L’eau, sujet vital – et si on remettait l’humain au cœur de la réflexion ? Céline Vairon, Menelik

25 Mai, 2024 | ENVIRONNEMENT, NATURE & ENVIRONNEMENT, TERRITOIRES VIVANTS

Céline Vairon, directrice du syndicat de rivière Menelik, ingénieure en sciences et technologies de l’eau, est intervenue lors du forum marseillais du Courant pour une écologie humaine, sur le thème “de quelle écologie l’humanité a-t-elle besoin ?“. Plongée passionnante dans la gestion de ce bien commun vital qu’est l’eau.

“Mon rêve, c’est de faire de Menelik l’agitateur du territoire, l’animateur, pour créer quelque chose qui ressemble à une instance de démocratie participative, un lieu qui mette l’eau et les rivières en débat pour la population.”

Céline Vairon

À propos de Céline Vairon

Céline Vairon est directrice du syndicat de rivière Menelik (anciennement SABA – Syndicat d’Aménagement du Bassin de l’Arc).

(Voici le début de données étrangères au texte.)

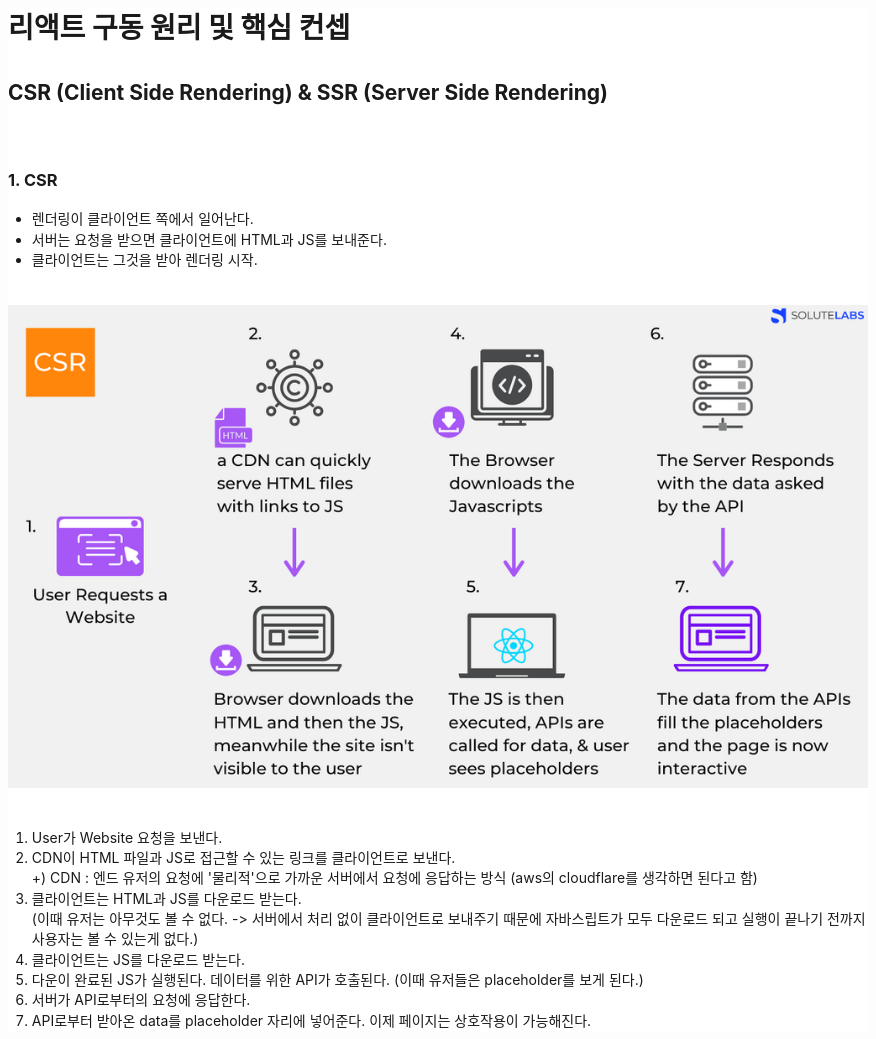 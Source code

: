 # 리액트 구동 원리 및 핵심 컨셉

## CSR (Client Side Rendering) & SSR (Server Side Rendering)

  <br/>
  
### 1. CSR 
- 렌더링이 클라이언트 쪽에서 일어난다.
- 서버는 요청을 받으면 클라이언트에 HTML과 JS를 보내준다.
- 클라이언트는 그것을 받아 렌더링 시작.
  <br/>
  <br/>

<img src="csr.png"/>
<br/>
<br/>

1. User가 Website 요청을 보낸다.
2. CDN이 HTML 파일과 JS로 접근할 수 있는 링크를 클라이언트로 보낸다.<br/>
   +) CDN : 엔드 유저의 요청에 '물리적'으로 가까운 서버에서 요청에 응답하는 방식 (aws의 cloudflare를 생각하면 된다고 함)
3. 클라이언트는 HTML과 JS를 다운로드 받는다.<br/>
   (이때 유저는 아무것도 볼 수 없다. -> 서버에서 처리 없이 클라이언트로 보내주기 때문에 자바스립트가 모두 다운로드 되고 실행이 끝나기 전까지 사용자는 볼 수 있는게 없다.)
4. 클라이언트는 JS를 다운로드 받는다.
5. 다운이 완료된 JS가 실행된다. 데이터를 위한 API가 호출된다.
   (이때 유저들은 placeholder를 보게 된다.)
6. 서버가 API로부터의 요청에 응답한다.
7. API로부터 받아온 data를 placeholder 자리에 넣어준다. 이제 페이지는 상호작용이 가능해진다.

Née à Montpellier, Céline Vairon a vécu jusqu’au bac à côté du fleuve Hérault, ce qui a participé à développer chez elle un respect profond pour ce fleuve et, de là, pour tous les cours d’eau.

Elle devient ingénieur en sciences et technologies de l’eau en 1995 et connait sa première expérience professionnelle au sein d’un bureau d’études spécialisé dans l’aménagement des cours d’eau et gestion du risque inondation.

En 2002, elle devient directrice du SABA, qui devient Menelik en 2022, établissement qui veille aujourd’hui sur l’Arc, la Touloubre, petits fleuves provençaux qui se jettent dans l’étang de Berre, et la Cadière, qui coule dans les Bouches-du-Rhône et se jette dans l’étang de Bolmon, proche de l’étang de Berre. Menelik gère également tous les autres petits cours d’eau qui se jettent dans les étangs de Berre et Bolmon.

Le goût de l’eau dès l’enfance

Céline Vairon, directrice de Menelik : “Enfant, j’ai vécu à côté du fleuve Hérault, un pied dans la haute-vallée de l’Hérault, donc au pied de du mont Aigoual, et un pied dans la basse vallée de l’Hérault.

J’étais au lycée à Pézenas et, chaque année, je me faisais évacuer du lycée parce que l’Hérault sortait de son lit et inondait la plaine. Il coupait la route ; si je ne voulais pas dormir au lycée, il me fallait donc rentrer chez moi au plus vite !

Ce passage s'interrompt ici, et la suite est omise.